The world’s biggest restaurant chain sold $4.3 billion in debt Monday, $2 billion in a three-part sale that was its largest dollar-denominated issue since 2008, and 2 billion euros ($2.3 billion) of securities in its biggest offering in the single currency. The borrowings come as McDonald’s implements a turnaround plan aimed at reversing a sales slide as its sagging shares trail the greater market.
“It’s not the strongest credit right now, but it’s still A-rated paper,” Scott Carmack, who helps manage $1.2 billion in fixed-income assets at Portland, Oregon-based Leader Capital, said by telephone. “European rates are even lower than rates in the U.S., so it’s prudent for them to match their revenue streams in terms of currency with the liability side of their balance sheet.”

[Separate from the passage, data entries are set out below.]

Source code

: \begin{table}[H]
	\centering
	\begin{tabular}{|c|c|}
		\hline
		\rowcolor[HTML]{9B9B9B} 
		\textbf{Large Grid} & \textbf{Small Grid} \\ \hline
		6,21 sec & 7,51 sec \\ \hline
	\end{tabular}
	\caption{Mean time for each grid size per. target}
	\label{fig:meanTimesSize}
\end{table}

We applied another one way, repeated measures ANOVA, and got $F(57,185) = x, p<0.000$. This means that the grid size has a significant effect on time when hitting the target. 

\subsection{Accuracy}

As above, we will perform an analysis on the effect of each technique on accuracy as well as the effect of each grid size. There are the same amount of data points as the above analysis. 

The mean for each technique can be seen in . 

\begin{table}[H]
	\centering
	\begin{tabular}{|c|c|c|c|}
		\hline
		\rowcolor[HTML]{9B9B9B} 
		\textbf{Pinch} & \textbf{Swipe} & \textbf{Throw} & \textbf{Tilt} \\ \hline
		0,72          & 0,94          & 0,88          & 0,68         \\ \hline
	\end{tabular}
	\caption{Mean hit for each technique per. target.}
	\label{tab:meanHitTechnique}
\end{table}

Standard & Poor’s and Moody’s Investors Service cut the Oak Brook, Illinois-based company’s credit ratings after Chief Executive Officer Steve Easterbrook on May 4 presented a company reorganization program that included returning cash to shareholders.

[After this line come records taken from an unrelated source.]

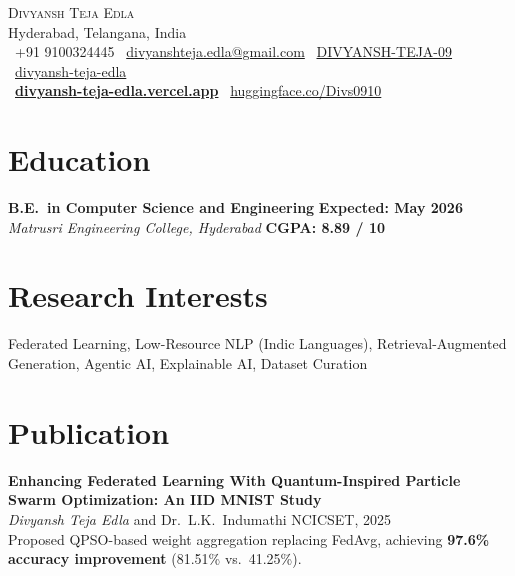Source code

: \documentclass[letterpaper,10pt]{article}
\begin{document}
\begin{center}
{\Huge \scshape Divyansh Teja Edla} \\[3pt]
{\small Hyderabad, Telangana, India} \\[4pt]
{\small
\faPhone\ +91 9100324445 \quad
\faEnvelope\ \href{mailto:divyanshteja.edla@gmail.com}{divyanshteja.edla@gmail.com} \quad
\faGithub\ \href{https://github.com/DIVYANSH-TEJA-09}{DIVYANSH-TEJA-09} \quad
\faLinkedin\ \href{https://linkedin.com/in/divyansh-teja-edla-18557b28b}{divyansh-teja-edla}
}\\[2pt]
{\small
\faGlobe\ \href{https://divyansh-teja-edla.vercel.app}{\textbf{divyansh-teja-edla.vercel.app}} \quad
\faDatabase\ \href{https://huggingface.co/Divs0910}{huggingface.co/Divs0910}
}
\end{center}
\vspace{-6pt}

\section{Education}
\textbf{B.E.\ in Computer Science and Engineering} \hfill \textbf{Expected: May 2026} \\
\textit{Matrusri Engineering College, Hyderabad} \hfill \textbf{CGPA: 8.89 / 10}

\section{Research Interests}
Federated Learning, Low-Resource NLP (Indic Languages), Retrieval-Augmented Generation, Agentic AI, Explainable AI, Dataset Curation
\vspace{-2pt}

\section{Publication}
\textbf{Enhancing Federated Learning With Quantum-Inspired Particle Swarm Optimization: An IID MNIST Study} \\
\textit{Divyansh Teja Edla} and Dr.\ L.K.\ Indumathi \hfill NCICSET, 2025 \\
Proposed QPSO-based weight aggregation replacing FedAvg, achieving \textbf{97.6\% accuracy improvement} (81.51\% vs.\ 41.25\%).

\end{document}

The company’s shares are down 4 percent over the past year, compared with a 13 percent gain by the S&P 500 Index of U.S. stocks.

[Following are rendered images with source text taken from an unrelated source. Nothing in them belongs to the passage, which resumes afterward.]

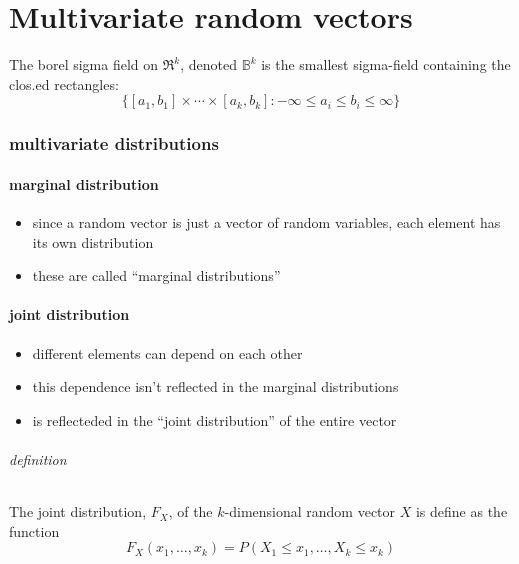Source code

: 
\part*{Multivariate random vectors}%

 The borel sigma field on $\Re^k$, denoted $\mathbb{B}^k$ is the
     smallest sigma-field containing the clos.ed
     rectangles: \[\{[a_1,b_1] \times \cdots \times [a_k,b_k] : -
     \infty \leq a_i \leq b_i \leq \infty\}\]

\section{multivariate distributions}
\subsection{marginal distribution}

\begin{itemize}
\item since a random vector is just a vector of random variables, each
       element has its own distribution
\item these are called ``marginal distributions''
\end{itemize}

\subsection{joint distribution}

\begin{itemize}
\item different elements can depend on each other
\item this dependence isn't reflected in the marginal distributions
\item is reflecteded in the ``joint distribution'' of the entire vector
\end{itemize}

\paragraph{definition}
      The joint distribution, $F_X$, of the $k$-dimensional random
      vector $X$ is define as the function 
      \[ F_X(x_1,\dots,x_k) = P(X_1 \leq x_1,\dots,X_k \leq x_k) \]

McDonald’s sold $600 million in 4.6 percent 30-year bonds at a yield of 1.55 percentage points more than similar-maturity Treasuries. That’s an 18 basis-point premium to the expected yield based on secondary prices of the company’s existing bonds Friday, according to data compiled by Bloomberg. A basis point is 0.01 percentage point.
The company sold euro debt in three-parts earlier and pulled a plan to issue a fourth portion of bonds which would have matured in 20 years.
“They’ve been under pressure recently, so I think the news stories around there helped it come cheap,” Jack Flaherty, who helps oversee about $17 billion as co-manager for GAM USA Inc.’s unconstrained bond strategy, which participated in the deal, said by telephone. As a bond investor, the negative news is “not enough to discourage you. They still have a tremendous amount of assets and great free cash flow.”
The amount raised Monday is nearly the $4.5 billion S&P said earlier this month it expected McDonald’s would borrow this year as it increases leverage in a more “aggressive shift” toward shareholder returns than previously anticipated.
JPMorgan Chase & Co., Bank of America Corp., Goldman Sachs Group Inc. and Morgan Stanley underwrote the deal, according to data compiled by Bloomberg.